→ Exercise description
Would you return exactly the lines running from the one with "assets| |(3,281,294)|(3,322,829)| |" to the bottom of the listing below, and no others?

→ Available data
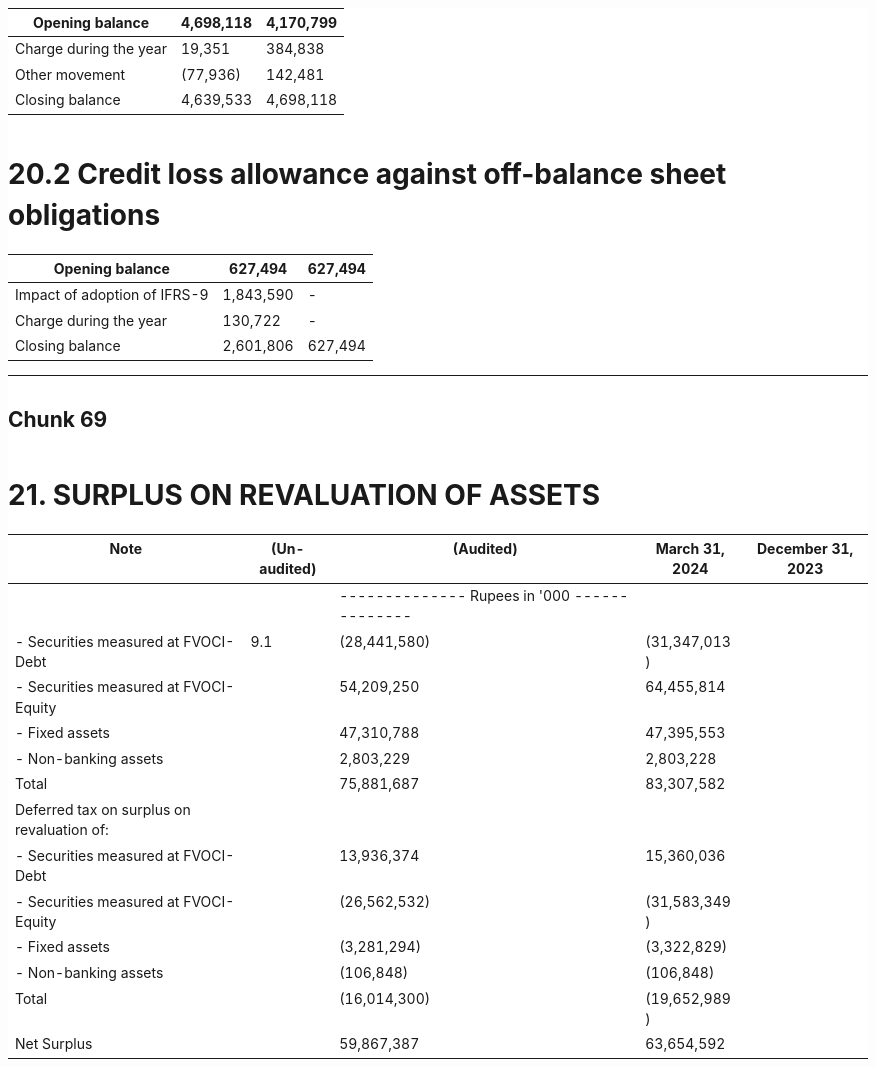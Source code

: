 |Opening balance|4,698,118|4,170,799|
|---|---|---|
|Charge during the year|19,351|384,838|
|Other movement|(77,936)|142,481|
|Closing balance|4,639,533|4,698,118|

# 20.2 Credit loss allowance against off-balance sheet obligations

|Opening balance|627,494|627,494|
|---|---|---|
|Impact of adoption of IFRS-9|1,843,590|-|
|Charge during the year|130,722|-|
|Closing balance|2,601,806|627,494|

---

## Chunk 69

# 21. SURPLUS ON REVALUATION OF ASSETS

|Note|(Un-audited)|(Audited)|March 31, 2024|December 31, 2023|
|---|---|---|---|---|
| | |-------------- Rupees in '000 --------------| | |
|- Securities measured at FVOCI-Debt|9.1|(28,441,580)|(31,347,013)| |
|- Securities measured at FVOCI-Equity| |54,209,250|64,455,814| |
|- Fixed assets| |47,310,788|47,395,553| |
|- Non-banking assets| |2,803,229|2,803,228| |
|Total| |75,881,687|83,307,582| |
|Deferred tax on surplus on revaluation of:| | | | |
|- Securities measured at FVOCI-Debt| |13,936,374|15,360,036| |
|- Securities measured at FVOCI-Equity| |(26,562,532)|(31,583,349)| |
|- Fixed assets| |(3,281,294)|(3,322,829)| |
|- Non-banking assets| |(106,848)|(106,848)| |
|Total| |(16,014,300)|(19,652,989)| |
|Net Surplus| |59,867,387|63,654,592| |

→ Answer to this task
|- Fixed assets| |(3,281,294)|(3,322,829)| |
|- Non-banking assets| |(106,848)|(106,848)| |
|Total| |(16,014,300)|(19,652,989)| |
|Net Surplus| |59,867,387|63,654,592| |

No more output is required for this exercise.